Radio 4 show Don't Make Me Laugh has been found to have breached the broadcasting code after airing jokes about the Queen's sex life on her 90th birthday.
A pre-recorded episode was broadcast on the monarch's birthday at 6.30pm on April 21, and included the subject "The Queen must have had sex at least four times".
The comedy panel show, hosted by David Baddiel, was aired despite being "placed on the Radio Risk List and Managed Risk Programme List" because of its time slot and because the series contained some potentially offensive material.
Comedians Russell Kane, Sara Pascoe, Omid Djalili and Adam Hess also featured on the show.
The BBC said that Radio 4 and the production company which made this programme had discussed "editorial standards" at "an early stage in the production process".

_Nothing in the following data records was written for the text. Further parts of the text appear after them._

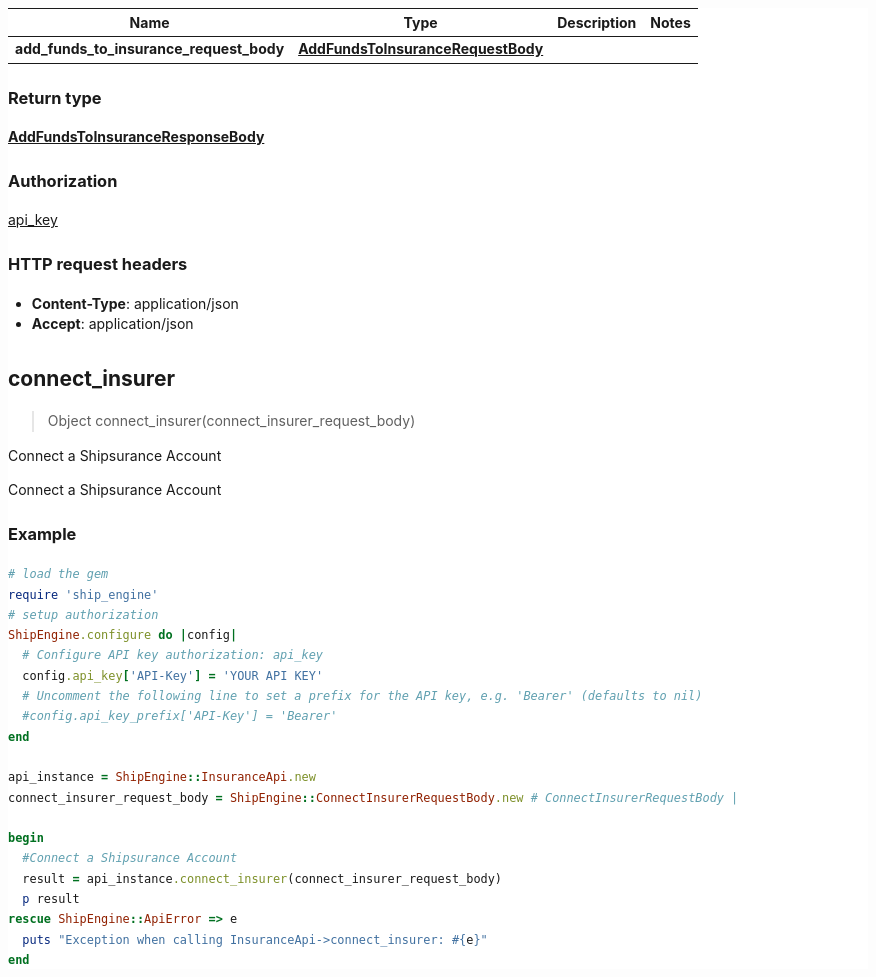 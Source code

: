 
Name | Type | Description  | Notes
------------- | ------------- | ------------- | -------------
 **add_funds_to_insurance_request_body** | [**AddFundsToInsuranceRequestBody**](AddFundsToInsuranceRequestBody.md)|  | 

### Return type

[**AddFundsToInsuranceResponseBody**](AddFundsToInsuranceResponseBody.md)

### Authorization

[api_key](../README.md#api_key)

### HTTP request headers

- **Content-Type**: application/json
- **Accept**: application/json


## connect_insurer

> Object connect_insurer(connect_insurer_request_body)

Connect a Shipsurance Account

Connect a Shipsurance Account

### Example

```ruby
# load the gem
require 'ship_engine'
# setup authorization
ShipEngine.configure do |config|
  # Configure API key authorization: api_key
  config.api_key['API-Key'] = 'YOUR API KEY'
  # Uncomment the following line to set a prefix for the API key, e.g. 'Bearer' (defaults to nil)
  #config.api_key_prefix['API-Key'] = 'Bearer'
end

api_instance = ShipEngine::InsuranceApi.new
connect_insurer_request_body = ShipEngine::ConnectInsurerRequestBody.new # ConnectInsurerRequestBody | 

begin
  #Connect a Shipsurance Account
  result = api_instance.connect_insurer(connect_insurer_request_body)
  p result
rescue ShipEngine::ApiError => e
  puts "Exception when calling InsuranceApi->connect_insurer: #{e}"
end
```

But watchdog Ofcom said "the only issue raised concerning this particular episode was to seek permission to bleep some strong language".
"The BBC's editor for editorial standards had listened to 'a rough-cut of the programme during the production process' and considered that the segment about the Queen 'did not raise any issues in terms of editorial standards and did not consider that this particular sequence needed amending'," Ofcom said.
But it was not known at this point that the episode would be aired on the Queen's birthday.
The BBC said the production company later filled in a compliance form, which asked if the programme included "potentially controversial references to public figures".
The production company did not point out that the programme included references to the Queen, despite the date of transmission then being known.
The BBC said that if the compliance form had "contained information alerting the station to the reference to the Queen", the content "would have been listened to (again) because of the proximity to the (Queen's) 90th birthday celebrations".
Ofcom found the programme in breach and concluded that "it is likely that Radio 4 listeners would not have expected comedic content about the Queen of this strength and directness to be included in a Radio 4 comedy programme broadcast in the early evening on her 90th birthday".
The BBC, which has since axed the series, said it had apologised to Buckingham Palace.
It had also apologised on its corrections and clarification page.
The BBC Trust, the corporation's regulatory body, ruled earlier this year that the jokes on the show breached the broadcaster's editorial guidelines.